/---

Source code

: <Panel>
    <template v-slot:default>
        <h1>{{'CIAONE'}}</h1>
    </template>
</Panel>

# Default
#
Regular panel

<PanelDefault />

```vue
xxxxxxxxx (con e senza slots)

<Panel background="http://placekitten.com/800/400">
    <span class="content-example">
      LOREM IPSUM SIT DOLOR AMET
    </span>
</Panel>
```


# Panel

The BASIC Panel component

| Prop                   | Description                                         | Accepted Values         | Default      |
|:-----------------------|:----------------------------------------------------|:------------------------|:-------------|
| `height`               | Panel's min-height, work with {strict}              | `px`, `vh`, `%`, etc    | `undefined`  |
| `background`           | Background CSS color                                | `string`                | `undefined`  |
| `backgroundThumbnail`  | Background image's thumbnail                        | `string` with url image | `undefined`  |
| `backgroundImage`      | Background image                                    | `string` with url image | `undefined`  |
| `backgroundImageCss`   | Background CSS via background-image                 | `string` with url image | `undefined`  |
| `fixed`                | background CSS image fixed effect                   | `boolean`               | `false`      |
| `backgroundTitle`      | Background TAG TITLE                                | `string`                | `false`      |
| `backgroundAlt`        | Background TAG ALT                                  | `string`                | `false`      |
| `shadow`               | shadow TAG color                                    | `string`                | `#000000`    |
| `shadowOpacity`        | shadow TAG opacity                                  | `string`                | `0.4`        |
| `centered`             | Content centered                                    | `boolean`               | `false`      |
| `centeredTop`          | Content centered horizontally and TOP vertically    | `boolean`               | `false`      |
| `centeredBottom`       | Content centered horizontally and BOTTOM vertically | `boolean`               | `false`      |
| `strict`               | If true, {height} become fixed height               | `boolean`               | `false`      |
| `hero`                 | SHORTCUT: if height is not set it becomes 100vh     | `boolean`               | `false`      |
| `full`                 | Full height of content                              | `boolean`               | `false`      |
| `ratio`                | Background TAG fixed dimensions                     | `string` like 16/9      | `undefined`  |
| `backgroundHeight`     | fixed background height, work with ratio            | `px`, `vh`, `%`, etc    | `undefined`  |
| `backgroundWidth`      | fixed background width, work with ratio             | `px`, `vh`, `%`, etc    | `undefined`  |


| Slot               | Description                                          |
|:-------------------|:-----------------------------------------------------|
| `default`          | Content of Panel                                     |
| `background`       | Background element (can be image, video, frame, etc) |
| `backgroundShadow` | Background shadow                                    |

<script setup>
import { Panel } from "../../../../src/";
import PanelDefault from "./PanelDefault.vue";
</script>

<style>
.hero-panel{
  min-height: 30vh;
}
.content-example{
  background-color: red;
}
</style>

\---

The reply must present every entry, transcribed with its exact wording.

Task output:
Source code

: <Panel>
    <template v-slot:default>
        <h1>{{'CIAONE'}}</h1>
    </template>
</Panel>

# Default
#
Regular panel

<PanelDefault />

```vue
xxxxxxxxx (con e senza slots)

<Panel background="http://placekitten.com/800/400">
    <span class="content-example">
      LOREM IPSUM SIT DOLOR AMET
    </span>
</Panel>
```


# Panel

The BASIC Panel component

| Prop                   | Description                                         | Accepted Values         | Default      |
|:-----------------------|:----------------------------------------------------|:------------------------|:-------------|
| `height`               | Panel's min-height, work with {strict}              | `px`, `vh`, `%`, etc    | `undefined`  |
| `background`           | Background CSS color                                | `string`                | `undefined`  |
| `backgroundThumbnail`  | Background image's thumbnail                        | `string` with url image | `undefined`  |
| `backgroundImage`      | Background image                                    | `string` with url image | `undefined`  |
| `backgroundImageCss`   | Background CSS via background-image                 | `string` with url image | `undefined`  |
| `fixed`                | background CSS image fixed effect                   | `boolean`               | `false`      |
| `backgroundTitle`      | Background TAG TITLE                                | `string`                | `false`      |
| `backgroundAlt`        | Background TAG ALT                                  | `string`                | `false`      |
| `shadow`               | shadow TAG color                                    | `string`                | `#000000`    |
| `shadowOpacity`        | shadow TAG opacity                                  | `string`                | `0.4`        |
| `centered`             | Content centered                                    | `boolean`               | `false`      |
| `centeredTop`          | Content centered horizontally and TOP vertically    | `boolean`               | `false`      |
| `centeredBottom`       | Content centered horizontally and BOTTOM vertically | `boolean`               | `false`      |
| `strict`               | If true, {height} become fixed height               | `boolean`               | `false`      |
| `hero`                 | SHORTCUT: if height is not set it becomes 100vh     | `boolean`               | `false`      |
| `full`                 | Full height of content                              | `boolean`               | `false`      |
| `ratio`                | Background TAG fixed dimensions                     | `string` like 16/9      | `undefined`  |
| `backgroundHeight`     | fixed background height, work with ratio            | `px`, `vh`, `%`, etc    | `undefined`  |
| `backgroundWidth`      | fixed background width, work with ratio             | `px`, `vh`, `%`, etc    | `undefined`  |


| Slot               | Description                                          |
|:-------------------|:-----------------------------------------------------|
| `default`          | Content of Panel                                     |
| `background`       | Background element (can be image, video, frame, etc) |
| `backgroundShadow` | Background shadow                                    |

<script setup>
import { Panel } from "../../../../src/";
import PanelDefault from "./PanelDefault.vue";
</script>

<style>
.hero-panel{
  min-height: 30vh;
}
.content-example{
  background-color: red;
}
</style>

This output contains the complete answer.